Stored data:
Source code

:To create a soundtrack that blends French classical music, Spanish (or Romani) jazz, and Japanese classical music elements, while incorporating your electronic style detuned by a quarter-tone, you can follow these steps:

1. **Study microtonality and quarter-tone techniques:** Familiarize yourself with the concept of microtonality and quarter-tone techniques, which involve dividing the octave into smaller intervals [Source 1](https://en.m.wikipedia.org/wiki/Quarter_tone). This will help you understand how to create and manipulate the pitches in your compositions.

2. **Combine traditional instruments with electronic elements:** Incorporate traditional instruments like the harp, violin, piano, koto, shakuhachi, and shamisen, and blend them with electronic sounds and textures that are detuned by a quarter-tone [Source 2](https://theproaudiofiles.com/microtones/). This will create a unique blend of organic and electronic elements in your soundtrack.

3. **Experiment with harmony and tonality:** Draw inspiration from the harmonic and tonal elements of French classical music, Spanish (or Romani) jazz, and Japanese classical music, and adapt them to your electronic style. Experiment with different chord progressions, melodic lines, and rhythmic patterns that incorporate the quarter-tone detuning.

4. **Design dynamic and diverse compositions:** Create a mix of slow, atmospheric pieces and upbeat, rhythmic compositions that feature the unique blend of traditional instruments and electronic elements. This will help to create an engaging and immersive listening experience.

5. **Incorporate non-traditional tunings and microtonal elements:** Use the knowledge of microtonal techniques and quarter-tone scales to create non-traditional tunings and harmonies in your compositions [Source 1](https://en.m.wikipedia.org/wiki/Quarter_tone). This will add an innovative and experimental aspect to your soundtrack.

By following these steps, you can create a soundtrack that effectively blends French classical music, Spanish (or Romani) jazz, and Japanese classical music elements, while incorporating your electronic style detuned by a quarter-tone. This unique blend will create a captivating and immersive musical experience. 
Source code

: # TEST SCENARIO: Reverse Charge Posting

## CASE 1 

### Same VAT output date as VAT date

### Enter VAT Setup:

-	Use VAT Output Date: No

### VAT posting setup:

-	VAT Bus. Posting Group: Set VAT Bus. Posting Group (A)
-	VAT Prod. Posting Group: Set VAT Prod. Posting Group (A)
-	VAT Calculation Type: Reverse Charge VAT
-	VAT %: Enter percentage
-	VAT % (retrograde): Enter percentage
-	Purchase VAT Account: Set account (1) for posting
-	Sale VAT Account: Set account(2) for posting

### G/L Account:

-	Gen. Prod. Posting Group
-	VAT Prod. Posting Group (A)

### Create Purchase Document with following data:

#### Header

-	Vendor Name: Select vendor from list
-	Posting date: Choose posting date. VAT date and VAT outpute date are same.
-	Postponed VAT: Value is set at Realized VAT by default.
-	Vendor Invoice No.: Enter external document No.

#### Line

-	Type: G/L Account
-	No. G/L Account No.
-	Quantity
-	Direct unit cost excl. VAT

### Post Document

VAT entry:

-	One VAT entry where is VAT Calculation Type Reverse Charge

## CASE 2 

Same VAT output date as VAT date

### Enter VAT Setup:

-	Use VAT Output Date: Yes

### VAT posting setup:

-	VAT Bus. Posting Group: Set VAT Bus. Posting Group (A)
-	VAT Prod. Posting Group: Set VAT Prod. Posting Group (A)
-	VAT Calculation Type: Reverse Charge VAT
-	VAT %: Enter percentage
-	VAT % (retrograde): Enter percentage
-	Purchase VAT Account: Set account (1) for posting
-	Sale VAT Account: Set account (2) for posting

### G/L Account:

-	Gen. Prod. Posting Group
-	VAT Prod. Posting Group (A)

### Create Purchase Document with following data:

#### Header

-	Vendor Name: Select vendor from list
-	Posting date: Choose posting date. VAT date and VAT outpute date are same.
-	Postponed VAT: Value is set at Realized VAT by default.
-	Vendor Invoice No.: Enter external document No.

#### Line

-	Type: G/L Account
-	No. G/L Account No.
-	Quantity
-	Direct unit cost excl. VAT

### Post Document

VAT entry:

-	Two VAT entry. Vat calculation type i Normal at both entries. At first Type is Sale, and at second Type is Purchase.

[THE TASK]
Print every record above once more, exactly as written.

[RESPONSE TO THE EXERCISE]
Source code

:To create a soundtrack that blends French classical music, Spanish (or Romani) jazz, and Japanese classical music elements, while incorporating your electronic style detuned by a quarter-tone, you can follow these steps:

1. **Study microtonality and quarter-tone techniques:** Familiarize yourself with the concept of microtonality and quarter-tone techniques, which involve dividing the octave into smaller intervals [Source 1](https://en.m.wikipedia.org/wiki/Quarter_tone). This will help you understand how to create and manipulate the pitches in your compositions.

2. **Combine traditional instruments with electronic elements:** Incorporate traditional instruments like the harp, violin, piano, koto, shakuhachi, and shamisen, and blend them with electronic sounds and textures that are detuned by a quarter-tone [Source 2](https://theproaudiofiles.com/microtones/). This will create a unique blend of organic and electronic elements in your soundtrack.

3. **Experiment with harmony and tonality:** Draw inspiration from the harmonic and tonal elements of French classical music, Spanish (or Romani) jazz, and Japanese classical music, and adapt them to your electronic style. Experiment with different chord progressions, melodic lines, and rhythmic patterns that incorporate the quarter-tone detuning.

4. **Design dynamic and diverse compositions:** Create a mix of slow, atmospheric pieces and upbeat, rhythmic compositions that feature the unique blend of traditional instruments and electronic elements. This will help to create an engaging and immersive listening experience.

5. **Incorporate non-traditional tunings and microtonal elements:** Use the knowledge of microtonal techniques and quarter-tone scales to create non-traditional tunings and harmonies in your compositions [Source 1](https://en.m.wikipedia.org/wiki/Quarter_tone). This will add an innovative and experimental aspect to your soundtrack.

By following these steps, you can create a soundtrack that effectively blends French classical music, Spanish (or Romani) jazz, and Japanese classical music elements, while incorporating your electronic style detuned by a quarter-tone. This unique blend will create a captivating and immersive musical experience. 
Source code

: # TEST SCENARIO: Reverse Charge Posting

## CASE 1 

### Same VAT output date as VAT date

### Enter VAT Setup:

-	Use VAT Output Date: No

### VAT posting setup:

-	VAT Bus. Posting Group: Set VAT Bus. Posting Group (A)
-	VAT Prod. Posting Group: Set VAT Prod. Posting Group (A)
-	VAT Calculation Type: Reverse Charge VAT
-	VAT %: Enter percentage
-	VAT % (retrograde): Enter percentage
-	Purchase VAT Account: Set account (1) for posting
-	Sale VAT Account: Set account(2) for posting

### G/L Account:

-	Gen. Prod. Posting Group
-	VAT Prod. Posting Group (A)

### Create Purchase Document with following data:

#### Header

-	Vendor Name: Select vendor from list
-	Posting date: Choose posting date. VAT date and VAT outpute date are same.
-	Postponed VAT: Value is set at Realized VAT by default.
-	Vendor Invoice No.: Enter external document No.

#### Line

-	Type: G/L Account
-	No. G/L Account No.
-	Quantity
-	Direct unit cost excl. VAT

### Post Document

VAT entry:

-	One VAT entry where is VAT Calculation Type Reverse Charge

## CASE 2 

Same VAT output date as VAT date

### Enter VAT Setup:

-	Use VAT Output Date: Yes

### VAT posting setup:

-	VAT Bus. Posting Group: Set VAT Bus. Posting Group (A)
-	VAT Prod. Posting Group: Set VAT Prod. Posting Group (A)
-	VAT Calculation Type: Reverse Charge VAT
-	VAT %: Enter percentage
-	VAT % (retrograde): Enter percentage
-	Purchase VAT Account: Set account (1) for posting
-	Sale VAT Account: Set account (2) for posting

### G/L Account:

-	Gen. Prod. Posting Group
-	VAT Prod. Posting Group (A)

### Create Purchase Document with following data:

#### Header

-	Vendor Name: Select vendor from list
-	Posting date: Choose posting date. VAT date and VAT outpute date are same.
-	Postponed VAT: Value is set at Realized VAT by default.
-	Vendor Invoice No.: Enter external document No.

#### Line

-	Type: G/L Account
-	No. G/L Account No.
-	Quantity
-	Direct unit cost excl. VAT

### Post Document

VAT entry:

-	Two VAT entry. Vat calculation type i Normal at both entries. At first Type is Sale, and at second Type is Purchase.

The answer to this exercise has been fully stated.